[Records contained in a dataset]
-- Opening Marker --
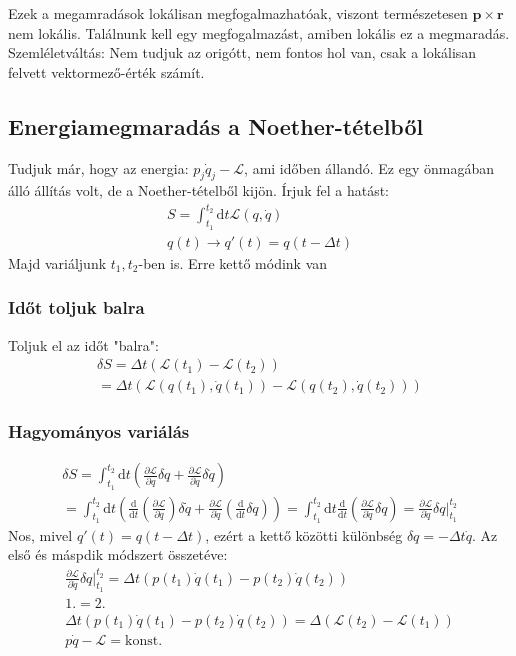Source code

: \documentclass{book}
\newcommand{\del}[2]{\frac{\partial #1 }{\partial #2}}
\newcommand{\tor}[1]{\mathbf{#1}}
\newcommand{\la}{\mathcal{L}}
\newcommand{\material}[2]{\frac{\mathrm{d}}{\mathrm{d} #2} #1}
\newcommand{\integral}[3]{\int_{#1}^{#2} \mathrm{d} #3}
\begin{document}
Ezek a megamradások lokálisan megfogalmazhatóak, viszont természetesen $\tor{p}\times \tor{r}$ nem lokális. Találnunk kell egy megfogalmazást, amiben lokális ez a megmaradás. Szemléletváltás: Nem tudjuk az origótt, nem fontos hol van, csak a lokálisan felvett vektormező-érték számít. 
\subsection{Energiamegmaradás a Noether-tételből}
Tudjuk már, hogy az energia: $p_j \dot{q}_j -\la$, ami időben állandó. Ez egy önmagában álló állítás volt, de a Noether-tételből kijön. Írjuk fel a hatást:
\begin{gather*}
S=\integral{t_1}{t_2}{t} \la(q,\dot{q})\\
q(t) \rightarrow q'(t) = q(t-\Delta t)
\end{gather*}
Majd variáljunk $t_1, t_2$-ben is. Erre kettő módink van
\subsubsection{Időt toljuk balra}
Toljuk el az időt "balra":
\begin{gather*}
\delta S=\Delta t(\la(t_1)-\la(t_2))  \\
=\Delta t(\la(q(t_1), \dot{q}(t_1))-\la(q(t_2), \dot{q}(t_2)))
\end{gather*}
\subsubsection{Hagyományos variálás}
\begin{gather*}
\delta S = \integral{t_1}{t_2}{t} \left( \del{\la}{q} \delta q + \del{\la}{\dot{q}} \delta \dot{q} \right) \\
= \integral{t_1}{t_2}{t} \left( \material{}{t} \left( \del{\la}{\dot{q}}\right) \delta \dot{q} + \del{\la}{\dot{q}} \left( \material{}{t} \delta q\right)\right) = \integral{t_1}{t_2}{t} \material{}{t} \left( \del{\la}{\dot{q}} \delta q \right) = \del{\la}{\dot{q}} \delta q \Big|_{t_1}^{t_2}
\end{gather*}
Nos, mivel $q'(t) = q(t-\Delta t)$, ezért a kettő közötti különbség $\delta q = -\Delta t \dot{q}$.  Az első és máspdik módszert összetéve:
\begin{gather*}
\del{\la}{\dot{q}} \delta q \Big|_{t_1}^{t_2} = \Delta t (p(t_1)\dot{q}(t_1) - p(t_2)\dot{q}(t_2)) \\
1. = 2. \\
\Delta t (p(t_1)\dot{q}(t_1) - p(t_2)\dot{q}(t_2)) = \Delta(\la(t_2)-\la(t_1)) \\
p\dot{q} - \la = \text{konst.}
\end{gather*}
\end{document}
-- Closing Marker --
-- Assignment --
List every line above containing the word "left".

-- Answer space --
\delta S = \integral{t_1}{t_2}{t} \left( \del{\la}{q} \delta q + \del{\la}{\dot{q}} \delta \dot{q} \right) \\
= \integral{t_1}{t_2}{t} \left( \material{}{t} \left( \del{\la}{\dot{q}}\right) \delta \dot{q} + \del{\la}{\dot{q}} \left( \material{}{t} \delta q\right)\right) = \integral{t_1}{t_2}{t} \material{}{t} \left( \del{\la}{\dot{q}} \delta q \right) = \del{\la}{\dot{q}} \delta q \Big|_{t_1}^{t_2}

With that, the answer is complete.